— Exercise prompt —
Go through the entries below and copy every line that holds the word "ASOF".

— Exercise input —
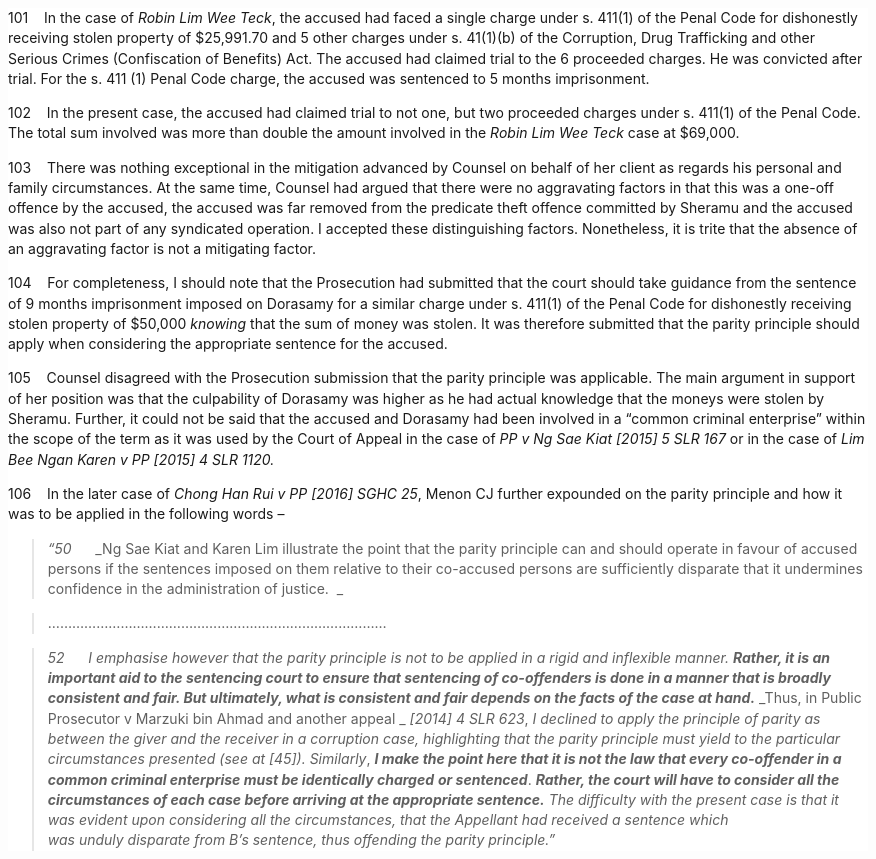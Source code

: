 101    In the case of _Robin Lim Wee Teck_, the accused had faced a single charge under s. 411(1) of the Penal Code for dishonestly receiving stolen property of $25,991.70 and 5 other charges under s. 41(1)(b) of the Corruption, Drug Trafficking and other Serious Crimes (Confiscation of Benefits) Act. The accused had claimed trial to the 6 proceeded charges. He was convicted after trial. For the s. 411 (1) Penal Code charge, the accused was sentenced to 5 months imprisonment.

102    In the present case, the accused had claimed trial to not one, but two proceeded charges under s. 411(1) of the Penal Code. The total sum involved was more than double the amount involved in the _Robin Lim Wee Teck_ case at $69,000.

103    There was nothing exceptional in the mitigation advanced by Counsel on behalf of her client as regards his personal and family circumstances. At the same time, Counsel had argued that there were no aggravating factors in that this was a one-off offence by the accused, the accused was far removed from the predicate theft offence committed by Sheramu and the accused was also not part of any syndicated operation. I accepted these distinguishing factors. Nonetheless, it is trite that the absence of an aggravating factor is not a mitigating factor.

104    For completeness, I should note that the Prosecution had submitted that the court should take guidance from the sentence of 9 months imprisonment imposed on Dorasamy for a similar charge under s. 411(1) of the Penal Code for dishonestly receiving stolen property of $50,000 _knowing_ that the sum of money was stolen. It was therefore submitted that the parity principle should apply when considering the appropriate sentence for the accused.

105    Counsel disagreed with the Prosecution submission that the parity principle was applicable. The main argument in support of her position was that the culpability of Dorasamy was higher as he had actual knowledge that the moneys were stolen by Sheramu. Further, it could not be said that the accused and Dorasamy had been involved in a “common criminal enterprise” within the scope of the term as it was used by the Court of Appeal in the case of _PP v Ng Sae Kiat <span class="citation">\[2015\] 5 SLR 167</span>_ or in the case of _Lim Bee Ngan Karen v PP <span class="citation">\[2015\] 4 SLR 1120</span>._

106    In the later case of _Chong Han Rui v PP <span class="citation">\[2016\] SGHC 25</span>_, Menon CJ further expounded on the parity principle and how it was to be applied in the following words –

> _“50_      _Ng Sae Kiat and Karen Lim illustrate the point that the parity principle can and should operate in favour of accused persons if the sentences imposed on them relative to their co-accused persons are sufficiently disparate that it undermines confidence in the administration of justice.  _

> …………………………………………………………………………

> _52_      _I emphasise however that the parity principle is not to be applied in a rigid and inflexible manner._ **_Rather, it is an important aid to the sentencing court to ensure that sentencing of co-offenders is done in a manner that is broadly consistent and fair. But ultimately, what is consistent and fair depends on the facts of the case at hand._** _Thus, in Public Prosecutor v Marzuki bin Ahmad and another appeal _ _<span class="citation">\[2014\] 4 SLR 623</span>_, _I declined to apply the principle of parity as between the giver and the receiver in a corruption case, highlighting that the parity principle must yield to the particular circumstances presented (see at \[45\]). Similarly_, **_I make the point here that it is not the law that every co-offender in a common criminal enterprise must be identically charged_** **_or sentenced_**. **_Rather, the court will have to consider all the circumstances of each case before arriving at the appropriate sentence._** _The difficulty with the present case is that it was evident upon considering all the circumstances, that the Appellant had received a sentence which was unduly disparate from B’s sentence, thus offending the parity principle.”_


[^1]: Agreed Statement of Facts (“ASOF”) at \[4\].
[^2]: PW 2.
[^3]: PW 1.
[^4]: PW 3.
[^5]: ASOF at \[6\].
[^6]: ASOF at \[7\].
[^7]: Notes of Evidence (“NE”) at Day 6, Page 5, Lines 9 – 23.
[^8]: ASOF at \[8\].
[^9]: _Ibid._
[^10]: NE at Day 7, Page 26, Lines 24 – 27.
[^11]: ASOF at \[10\].
[^12]: NE at Day 5, Page 53, Lines 27 – 32 and Page 54, Lines 1 – 2.
[^13]: DW 2.
[^14]: NE at Day 1, Page 45, Lines 2 – 4.
[^15]: Prosecution Closing Submissions (“PCS”) paragraph 14.
[^16]: PCS paragraph 15.
[^17]: PW 4.
[^18]: Prosecution Closing Submissions (“PCS”) paragraphs 14 - 16
[^19]: Defence Closing Submissions (“DCS”) pages 11 – 29.
[^20]: DCS pages 55 - 59.
[^21]: NE Day 7, Page 63 lines 30 – 32.
[^22]: NE Day 7, Page 63 line 27 – Page 64, line 4.
[^23]: NE Day 2, Page 21 Lines 22 – Page Line 12.
[^24]: DCS Paragraphs 79 -84.
[^25]: DCS Paragraphs 85 – 99.
[^26]: NE Day2, Page 12 Line 23 – Page 13 Line 29
[^27]: NE Day 1, Page 55 Line 24 – Page 56 Line 4 and NE Day 2, Page 58 Lines 1 - 17
[^28]: NE Day 7, Page 61 lines 1- 10.
[^29]: NE at Day 4, Page 10, Lines 29 – 31.
[^30]: NE Day 7, Page 71 lines 25 - Page 72 line 19.
[^31]: PW 6.
[^32]: NE Day 4, Page 12 Lines 14 – 27.
[^33]: NE Day 5, Page 54, Lines 174 – 23.
[^34]: NE Day 10, Page 8.
[^35]: NE Day 4, Page 29 Lines 13 – 25.
[^36]: Defence Reply submissions (“DRS”) dated 3 December 2019
[^37]: NE Day 7, Page 72 lines 27 - 29
[^38]: Paragraph 10, last sentence of the ASOF
[^39]: NE Day 10, Page 8 Lines 14 -30.
[^40]: NE Day 10, Page 12 Lines 1 – 19.
[^41]: NE Day 10, Page 12 Lines 31 – Page 13, Line 10.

— Your response —
[^1]: Agreed Statement of Facts (“ASOF”) at \[4\].
[^5]: ASOF at \[6\].
[^6]: ASOF at \[7\].
[^8]: ASOF at \[8\].
[^11]: ASOF at \[10\].
[^38]: Paragraph 10, last sentence of the ASOF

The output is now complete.